Es el mayor productor mundial de coches eléctricos (con 8,2 millones de ventas globales, de un total de 14 millones en 2023) y, a estas alturas, el enemigo jurado del Occidente de las cuatro ruedas.

Hablamos de China, el país líder en el mercado de vehículos a baterías, que desde hace un par de años está incrementando sus esfuerzos por expandirse fuera de sus fronteras, generando temores y tensiones en Europa y Estados Unidos.

Por un lado está Estados Unidos, que acaba de tomar medidas drásticas contra los coches totalmente eléctricos "made in China", operativas desde el 1 de agosto y que elevan los aranceles de importación al 100%, duplicando los precios de los vehículos que llegan al extranjero.

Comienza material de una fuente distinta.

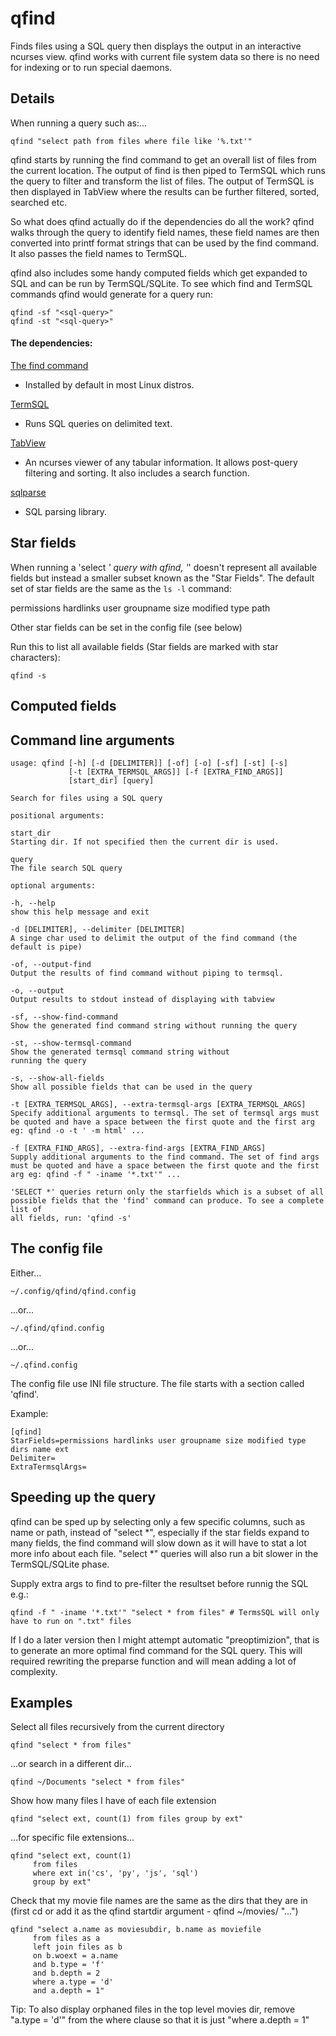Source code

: # qfind

Finds files using a SQL query then displays the output in an interactive ncurses view. qfind works with current file system data so there is no need for indexing or to run special daemons.

## Details

When running a query such as:...

```
qfind "select path from files where file like '%.txt'"
```

qfind starts by running the find command to get an overall list of files from the current location. The output of find is then piped to TermSQL which runs the query to filter and transform the list of files. The output of TermSQL is then displayed in TabView where the results can be further filtered, sorted, searched etc.

So what does qfind actually do if the dependencies do all the work? qfind walks through the query to identify field names, these field names are then converted into printf format strings that can be used by the find command. It also passes the field names to TermSQL.

qfind also includes some handy computed fields which get expanded to SQL and can be run by TermSQL/SQLite. To see which find and TermSQL commands qfind would generate for a query run:

```
qfind -sf "<sql-query>"
qfind -st "<sql-query>"
```

#### The dependencies:

[The find command](http://man7.org/linux/man-pages/man1/find.1.html)

- Installed by default in most Linux distros.

[TermSQL](https://github.com/tobimensch/termsql)

- Runs SQL queries on delimited text.

[TabView](https://github.com/TabViewer/tabview)

- An ncurses viewer of any tabular information. It allows post-query filtering and sorting. It also includes a search function.

[sqlparse](https://github.com/andialbrecht/sqlparse)

- SQL parsing library.

## Star fields

When running a 'select *' query with qfind, '*' doesn't represent all available fields but instead a smaller subset known as the "Star Fields". The default set of star fields are the same as the `ls -l` command:

permissions hardlinks user groupname size modified type path

Other star fields can be set in the config file (see below)

Run this to list all available fields (Star fields are marked with star characters):

```
qfind -s
```

## Computed fields

## Command line arguments

```
usage: qfind [-h] [-d [DELIMITER]] [-of] [-o] [-sf] [-st] [-s]
             [-t [EXTRA_TERMSQL_ARGS]] [-f [EXTRA_FIND_ARGS]]
             [start_dir] [query]

Search for files using a SQL query

positional arguments:

start_dir
Starting dir. If not specified then the current dir is used.

query
The file search SQL query

optional arguments:

-h, --help
show this help message and exit

-d [DELIMITER], --delimiter [DELIMITER]
A singe char used to delimit the output of the find command (the default is pipe)

-of, --output-find
Output the results of find command without piping to termsql.

-o, --output
Output results to stdout instead of displaying with tabview

-sf, --show-find-command
Show the generated find command string without running the query

-st, --show-termsql-command
Show the generated termsql command string without
running the query

-s, --show-all-fields
Show all possible fields that can be used in the query

-t [EXTRA_TERMSQL_ARGS], --extra-termsql-args [EXTRA_TERMSQL_ARGS]
Specify additional arguments to termsql. The set of termsql args must be quoted and have a space between the first quote and the first arg eg: qfind -o -t ' -m html' ...

-f [EXTRA_FIND_ARGS], --extra-find-args [EXTRA_FIND_ARGS]
Supply additional arguments to the find command. The set of find args must be quoted and have a space between the first quote and the first arg eg: qfind -f " -iname '*.txt'" ...

'SELECT *' queries return only the starfields which is a subset of all
possible fields that the 'find' command can produce. To see a complete list of
all fields, run: 'qfind -s'
```

## The config file

Either...

```
~/.config/qfind/qfind.config
```

...or...

```
~/.qfind/qfind.config
```

...or...

```
~/.qfind.config
```

The config file use INI file structure. The file starts with a section called 'qfind'.

Example:

```
[qfind]
StarFields=permissions hardlinks user groupname size modified type dirs name ext
Delimiter=
ExtraTermsqlArgs=
```

## Speeding up the query

qfind can be sped up by selecting only a few specific columns, such as name or path, instead of "select *", especially if the star fields expand to many fields, the find command will slow down as it will have to stat a lot more info about each file. "select *" queries will also run a bit slower in the TermSQL/SQLite phase.

Supply extra args to find to pre-filter the resultset before runnig the SQL e.g.:

```
qfind -f " -iname '*.txt'" "select * from files" # TermsSQL will only have to run on ".txt" files
```

If I do a later version then I might attempt automatic "preoptimizion", that is to generate an more optimal find command for the SQL query. This will required rewriting the preparse function and will mean adding a lot of complexity.

## Examples

Select all files recursively from the current directory

```
qfind "select * from files"
```

...or search in a different dir...

```
qfind ~/Documents "select * from files"
```

Show how many files I have of each file extension

```
qfind "select ext, count(1) from files group by ext"
```

...for specific file extensions...

```
qfind "select ext, count(1)
     from files
     where ext in('cs', 'py', 'js', 'sql')
     group by ext"
```

Check that my movie file names are the same as the dirs that they are in (first cd <movies-top-dir> or add it as the qfind startdir argument - qfind ~/movies/ "...")

```
qfind "select a.name as moviesubdir, b.name as moviefile
     from files as a
     left join files as b
     on b.woext = a.name
     and b.type = 'f'
     and b.depth = 2
     where a.type = 'd'
     and a.depth = 1"
```

Tip: To also display orphaned files in the top level movies dir, remove "a.type = 'd'" from the where clause so that it is just "where a.depth = 1"

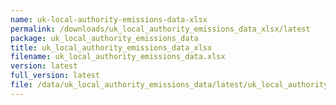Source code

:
 ```yaml
---
name: uk-local-authority-emissions-data-xlsx
permalink: /downloads/uk_local_authority_emissions_data_xlsx/latest
package: uk_local_authority_emissions_data
title: uk_local_authority_emissions_data_xlsx
filename: uk_local_authority_emissions_data.xlsx
version: latest
full_version: latest
file: /data/uk_local_authority_emissions_data/latest/uk_local_authority_emissions_data.xlsx
---
```

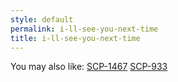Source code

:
 ```yaml
---
style: default
permalink: i-ll-see-you-next-time
title: i-ll-see-you-next-time
---
```

You may also like:
[SCP-1467](http://scp-wiki.net/scp-1467)
[SCP-933](http://scp-wiki.net/scp-933)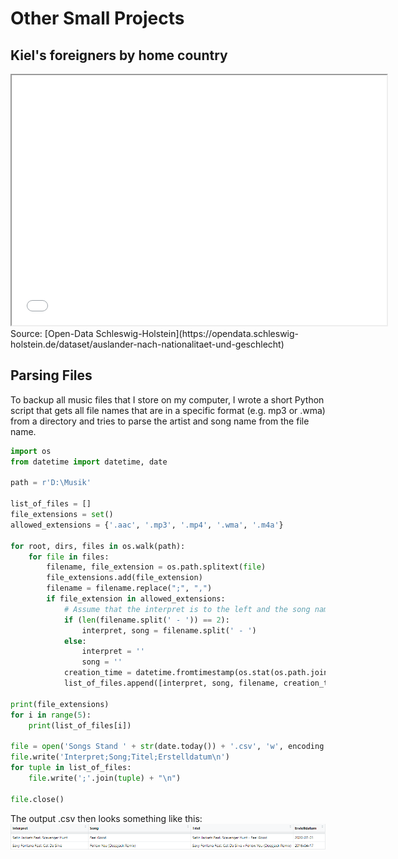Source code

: # Other Small Projects

## Kiel's foreigners by home country

<iframe src = "images/Kiel foreigners by home country.html" width="600" height="400"> </iframe>
Source: [Open-Data Schleswig-Holstein](https://opendata.schleswig-holstein.de/dataset/auslander-nach-nationalitaet-und-geschlecht)

## Parsing Files

To backup all music files that I store on my computer, I wrote a short Python script that gets all file names that are in a specific format (e.g. mp3 or .wma) from a directory and tries to parse the artist and song name from the file name.

```python
import os
from datetime import datetime, date

path = r'D:\Musik'

list_of_files = []
file_extensions = set()
allowed_extensions = {'.aac', '.mp3', '.mp4', '.wma', '.m4a'}

for root, dirs, files in os.walk(path):
    for file in files:
        filename, file_extension = os.path.splitext(file)
        file_extensions.add(file_extension)
        filename = filename.replace(";", ",")
        if file_extension in allowed_extensions:
            # Assume that the interpret is to the left and the song name is to the right of ' - '.
            if (len(filename.split(' - ')) == 2):
                interpret, song = filename.split(' - ')
            else:
                interpret = ''
                song = ''
            creation_time = datetime.fromtimestamp(os.stat(os.path.join(root, file)).st_ctime).strftime("%Y-%m-%d")
            list_of_files.append([interpret, song, filename, creation_time])

print(file_extensions)
for i in range(5):
    print(list_of_files[i])
    
file = open('Songs Stand ' + str(date.today()) + '.csv', 'w', encoding = 'utf-8')
file.write('Interpret;Song;Titel;Erstelldatum\n')
for tuple in list_of_files:
    file.write(';'.join(tuple) + "\n")
    
file.close()
```

The output .csv then looks something like this:
<img src="images/music_csv.png?raw=true"/>
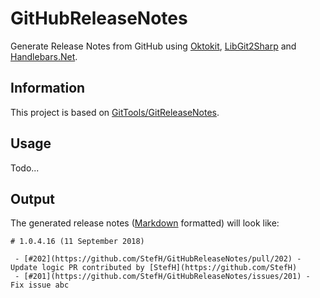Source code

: # GitHubReleaseNotes
Generate Release Notes from GitHub using [Oktokit](https://github.com/octokit/octokit.net), [LibGit2Sharp](https://github.com/libgit2/libgit2sharp) and [Handlebars.Net](https://github.com/rexm/Handlebars.Net).

## Information
This project is based on [GitTools/GitReleaseNotes](https://github.com/GitTools/GitReleaseNotes).

## Usage
Todo...

## Output
The generated release notes ([Markdown](https://en.wikipedia.org/wiki/Markdown) formatted) will look like:
```
# 1.0.4.16 (11 September 2018)

 - [#202](https://github.com/StefH/GitHubReleaseNotes/pull/202) - Update logic PR contributed by [StefH](https://github.com/StefH)
 - [#201](https://github.com/StefH/GitHubReleaseNotes/issues/201) - Fix issue abc
```
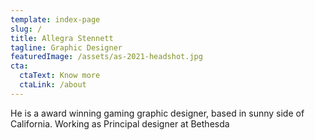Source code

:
 ```yaml
---
template: index-page
slug: /
title: Allegra Stennett
tagline: Graphic Designer
featuredImage: /assets/as-2021-headshot.jpg
cta:
  ctaText: Know more
  ctaLink: /about
---
```


He is a award winning gaming graphic designer, based in sunny side of California. Working as Principal designer at Bethesda
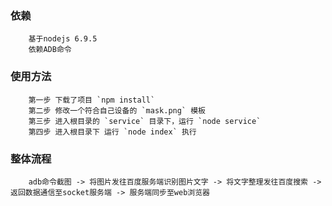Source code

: ### 依赖
```
    基于nodejs 6.9.5
    依赖ADB命令
```

### 使用方法
```
    第一步 下载了项目 `npm install`
    第二步 修改一个符合自己设备的 `mask.png` 模板
    第三步 进入根目录的 `service` 目录下，运行 `node service`
    第四步 进入根目录下 运行 `node index` 执行
```

### 整体流程 
```
    adb命令截图 -> 将图片发往百度服务端识别图片文字 -> 将文字整理发往百度搜索 -> 返回数据通信至socket服务端 -> 服务端同步至web浏览器
```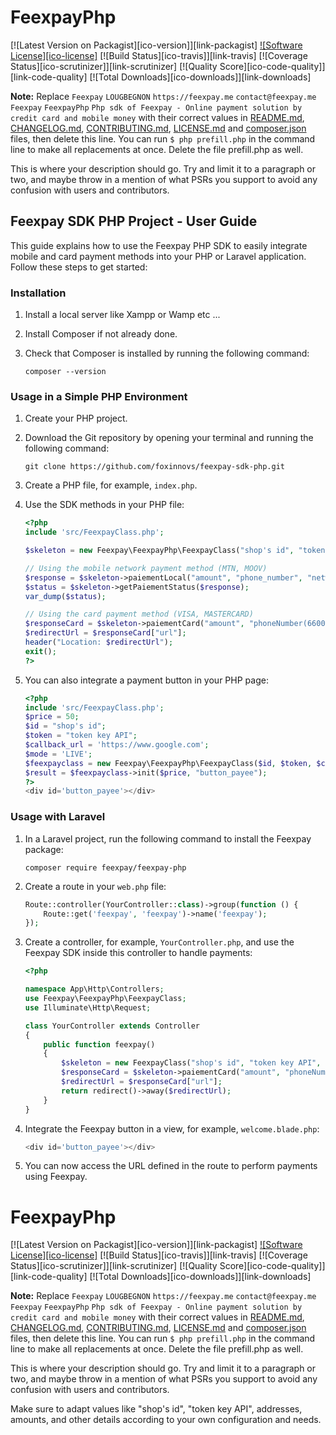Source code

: # FeexpayPhp

[![Latest Version on Packagist][ico-version]][link-packagist]
[![Software License][ico-license]](LICENSE.md)
[![Build Status][ico-travis]][link-travis]
[![Coverage Status][ico-scrutinizer]][link-scrutinizer]
[![Quality Score][ico-code-quality]][link-code-quality]
[![Total Downloads][ico-downloads]][link-downloads]

**Note:** Replace ```Feexpay``` ```LOUGBEGNON``` ```https://feexpay.me``` ```contact@feexpay.me``` ```Feexpay``` ```FeexpayPhp``` ```Php sdk of Feexpay - Online payment solution by credit card and mobile money``` with their correct values in [README.md](README.md), [CHANGELOG.md](CHANGELOG.md), [CONTRIBUTING.md](CONTRIBUTING.md), [LICENSE.md](LICENSE.md) and [composer.json](composer.json) files, then delete this line. You can run `$ php prefill.php` in the command line to make all replacements at once. Delete the file prefill.php as well.

This is where your description should go. Try and limit it to a paragraph or two, and maybe throw in a mention of what
PSRs you support to avoid any confusion with users and contributors.


## Feexpay SDK PHP Project - User Guide

This guide explains how to use the Feexpay PHP SDK to easily integrate mobile and card payment methods into your PHP or Laravel application. Follow these steps to get started:

### Installation

1. Install a local server like Xampp or Wamp etc ...

2. Install Composer if not already done.

3. Check that Composer is installed by running the following command:
   ```
   composer --version
   ```

### Usage in a Simple PHP Environment

1. Create your PHP project.

2. Download the Git repository by opening your terminal and running the following command:
   ```
   git clone https://github.com/foxinnovs/feexpay-sdk-php.git
   ```

3. Create a PHP file, for example, `index.php`.

4. Use the SDK methods in your PHP file:

   ```php
   <?php
   include 'src/FeexpayClass.php'; 

   $skeleton = new Feexpay\FeexpayPhp\FeexpayClass("shop's id", "token key API", "callback_url", "mode (LIVE, SANDBOX)");

   // Using the mobile network payment method (MTN, MOOV)
   $response = $skeleton->paiementLocal("amount", "phone_number", "network (MTN, MOOV)", "Jon Doe", "jondoe@gmail.com");
   $status = $skeleton->getPaiementStatus($response);
   var_dump($status);

   // Using the card payment method (VISA, MASTERCARD)
   $responseCard = $skeleton->paiementCard("amount", "phoneNumber(66000000)", "typeCard (VISA, MASTERCARD)", "Jon", "Doe", "jondoe@gmail.com", "country(Benin)", "address(Cotonou)", "district(Littoral)", "currency(XOF, USD, EUR)");
   $redirectUrl = $responseCard["url"];
   header("Location: $redirectUrl");
   exit();
   ?>
   ```

5. You can also integrate a payment button in your PHP page:

   ```php
   <?php
   include 'src/FeexpayClass.php'; 
   $price = 50;
   $id = "shop's id";
   $token = "token key API";
   $callback_url = 'https://www.google.com';
   $mode = 'LIVE';
   $feexpayclass = new Feexpay\FeexpayPhp\FeexpayClass($id, $token, $callback_url, $mode);
   $result = $feexpayclass->init($price, "button_payee");
   ?>
   <div id='button_payee'></div>
   ```

### Usage with Laravel

1. In a Laravel project, run the following command to install the Feexpay package:
   ```
   composer require feexpay/feexpay-php
   ```

2. Create a route in your `web.php` file:
   ```php
   Route::controller(YourController::class)->group(function () {
       Route::get('feexpay', 'feexpay')->name('feexpay');
   });
   ```

3. Create a controller, for example, `YourController.php`, and use the Feexpay SDK inside this controller to handle payments:

   ```php
   <?php

   namespace App\Http\Controllers;
   use Feexpay\FeexpayPhp\FeexpayClass;
   use Illuminate\Http\Request;

   class YourController extends Controller
   {
       public function feexpay()
       {
           $skeleton = new FeexpayClass("shop's id", "token key API", "callback_url", "mode (LIVE, SANDBOX)");
           $responseCard = $skeleton->paiementCard("amount", "phoneNumber(66000000)", "typeCard (VISA, MASTERCARD)", "Jon", "Doe", "jondoe@gmail.com", "country(Benin)", "address(Cotonou)", "district(Littoral)", "currency(XOF, USD, EUR)");
           $redirectUrl = $responseCard["url"];
           return redirect()->away($redirectUrl);
       }
   }
   ```

4. Integrate the Feexpay button in a view, for example, `welcome.blade.php`:
   ```php
   <div id='button_payee'></div>
   ```

5. You can now access the URL defined in the route to perform payments using Feexpay.

# FeexpayPhp

[![Latest Version on Packagist][ico-version]][link-packagist]
[![Software License][ico-license]](LICENSE.md)
[![Build Status][ico-travis]][link-travis]
[![Coverage Status][ico-scrutinizer]][link-scrutinizer]
[![Quality Score][ico-code-quality]][link-code-quality]
[![Total Downloads][ico-downloads]][link-downloads]

**Note:** Replace ```Feexpay``` ```LOUGBEGNON``` ```https://feexpay.me``` ```contact@feexpay.me``` ```Feexpay``` ```FeexpayPhp``` ```Php sdk of Feexpay - Online payment solution by credit card and mobile money``` with their correct values in [README.md](README.md), [CHANGELOG.md](CHANGELOG.md), [CONTRIBUTING.md](CONTRIBUTING.md), [LICENSE.md](LICENSE.md) and [composer.json](composer.json) files, then delete this line. You can run `$ php prefill.php` in the command line to make all replacements at once. Delete the file prefill.php as well.

This is where your description should go. Try and limit it to a paragraph or two, and maybe throw in a mention of what
PSRs you support to avoid any confusion with users and contributors.

Make sure to adapt values like "shop's id", "token key API", addresses, amounts, and other details according to your own configuration and needs.
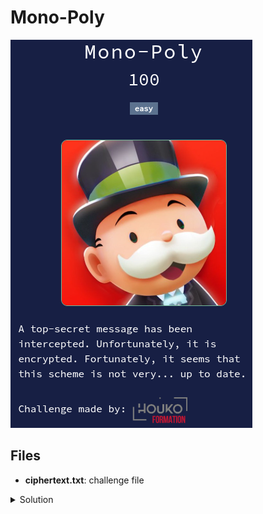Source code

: # Mono-Poly

![chall](challenge.png)

## Files

* **ciphertext.txt**: challenge file

<details>
<summary>Solution</summary>

* After trying lots of tools, I finally found [Substitution Solver](https://www.guballa.de/substitution-solver) from "guballa.de" which solved the monoalphabetic substitution cipher in a few seconds.
* We obtain the following message:
    <details>
    <summary>Deciphered message</summary>

    ```
    HELLO DEAN,

    LOOK AT THIS !

    ---

    ALPHABETIC SUBSTITUTION IS ONE OF THE EARLIEST FORMS OF ENCRYPTION USED IN CLASSICAL CRYPTOGRAPHY. AT ITS CORE, IT IS A SIMPLE TECHNIQUE IN WHICH EACH LETTER OF THE PLAINTEXT IS REPLACED WITH ANOTHER LETTER FROM THE ALPHABET. THE MOST BASIC FORM IS THE MONOALPHABETIC SUBSTITUTION CIPHER, WHERE EACH LETTER IN THE ALPHABET MAPS TO A FIXED DIFFERENT LETTER. FOR EXAMPLE, IF ‘A’ IS SUBSTITUTED WITH ‘M’, THEN EVERY OCCURRENCE OF ‘A’ IN THE MESSAGE WILL BE ENCRYPTED AS ‘M’. THIS MAPPING REMAINS CONSTANT THROUGHOUT THE MESSAGE.

    ONE OF THE MOST FAMOUS MONOALPHABETIC SUBSTITUTION CIPHERS IS THE CAESAR CIPHER, ATTRIBUTED TO JULIUS CAESAR, WHO REPORTEDLY USED IT TO PROTECT MILITARY COMMUNICATIONS. THE CAESAR CIPHER SHIFTS EACH LETTER IN THE PLAINTEXT BY A FIXED NUMBER OF POSITIONS IN THE ALPHABET. FOR INSTANCE, WITH A SHIFT OF 3, ‘A’ BECOMES ‘D’, ‘B’ BECOMES ‘E’, AND SO ON.

    HOWEVER, WHILE MONOALPHABETIC SUBSTITUTION CAN OBSCURE A MESSAGE, IT IS VULNERABLE TO FREQUENCY ANALYSIS. IN ENGLISH, SOME LETTERS APPEAR FAR MORE OFTEN THAN OTHERS. THE MOST COMMON LETTERS, IN ORDER OF FREQUENCY, ARE E, T, A, O, I, N, S, H, AND R. BY ANALYZING THE FREQUENCY OF LETTERS IN AN ENCRYPTED MESSAGE, A CRYPTANALYST CAN MAKE EDUCATED GUESSES ABOUT THE SUBSTITUTION PATTERN. FOR EXAMPLE, IF A CERTAIN LETTER APPEARS MOST FREQUENTLY IN THE CIPHERTEXT, IT’S LIKELY TO CORRESPOND TO ‘E’ IN THE PLAINTEXT.

    TO COUNTER SUCH WEAKNESSES, CRYPTOGRAPHERS DEVELOPED MORE COMPLEX SYSTEMS LIKE THE VIGENERE CIPHER, A POLYALPHABETIC SUBSTITUTION CIPHER. UNLIKE THE MONOALPHABETIC CIPHER, THE VIGENERE CIPHER USES A KEYWORD TO DETERMINE THE LETTER SHIFT FOR EACH CHARACTER IN THE MESSAGE. THIS MEANS THE SAME LETTER CAN BE ENCRYPTED DIFFERENTLY DEPENDING ON ITS POSITION IN THE TEXT.

    THE VIGENERE CIPHER WORKS BY ALIGNING A KEYWORD WITH THE PLAINTEXT, REPEATING THE KEYWORD AS NECESSARY TO MATCH THE LENGTH OF THE MESSAGE. EACH LETTER OF THE KEYWORD THEN DETERMINES HOW MANY POSITIONS TO SHIFT THE CORRESPONDING PLAINTEXT LETTER. FOR INSTANCE, IF THE KEYWORD IS "KEY" AND THE PLAINTEXT IS "HELLO", THE CIPHER WOULD PROCEED AS FOLLOWS:

    H + K → R

    E + E → I

    L + Y → J

    L + K → V

    O + E → S

    THUS, "HELLO" BECOMES "RIJVS". SINCE THE SHIFTS VARY BASED ON THE KEYWORD, THE VIGENERE CIPHER RESISTS FREQUENCY ANALYSIS MORE EFFECTIVELY THAN MONOALPHABETIC CIPHERS. THE REPEATING PATTERN INTRODUCED BY THE KEYWORD DISRUPTS PREDICTABLE FREQUENCY DISTRIBUTIONS, MAKING IT HARDER TO MATCH THE COMMON LETTERS E, T, A, O, I, N, S, H, R TO THEIR CIPHERTEXT COUNTERPARTS.

    ---

    I FOUND THIS VERY INTERESTING, SO I ENCRYPTED OUR SECRET A SECOND TIME, IT'S MUCH SAFER ! HERE IS THE FLAG : ICO{BSUTJI_EFAVYHRMOF_DSR_LFI_WAL}

    BYE,
    MATT
    ```

    </details>
* Well, let's try to use the same alphabetic substitution to decrypt the flag: `ICO{BSUTJI_EFAVYHRMOF_DSR_LFI_WAL}`
  * It doesn't work.
* But wait, Vigenère cipher is mentioned in the text.
* Let's use [Vigenere Cipher Solver](https://www.dcode.fr/vigenere-cipher) from "dcode.fr".
  * Use the setting `Knowing a plaintext word:` with input `ECW{` (the beginning of the flag).
  * The flag is on the first results with key `EASY`.

Flag : `ECW{DOUBLE_ENCRYPTION_FOR_THE_WIN}`

</details>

Por otro, está la Unión Europea, dispuesta a seguir el ejemplo estadounidense al término de una investigación sobre las subvenciones a los coches eléctricos concedidas por Pekín y acusadas de ser contrarias a la competencia. Pero, ¿cómo hemos llegado a los vientos de la guerra comercial?

Viaje en el tiempo

Retrocedamos unos años, concretamente a 2009 y 2010, cuando el rápido crecimiento de la economía china llevó más clientes a los concesionarios, inundando de coches las carreteras. Con un inconveniente, claro: el crecimiento de la contaminación.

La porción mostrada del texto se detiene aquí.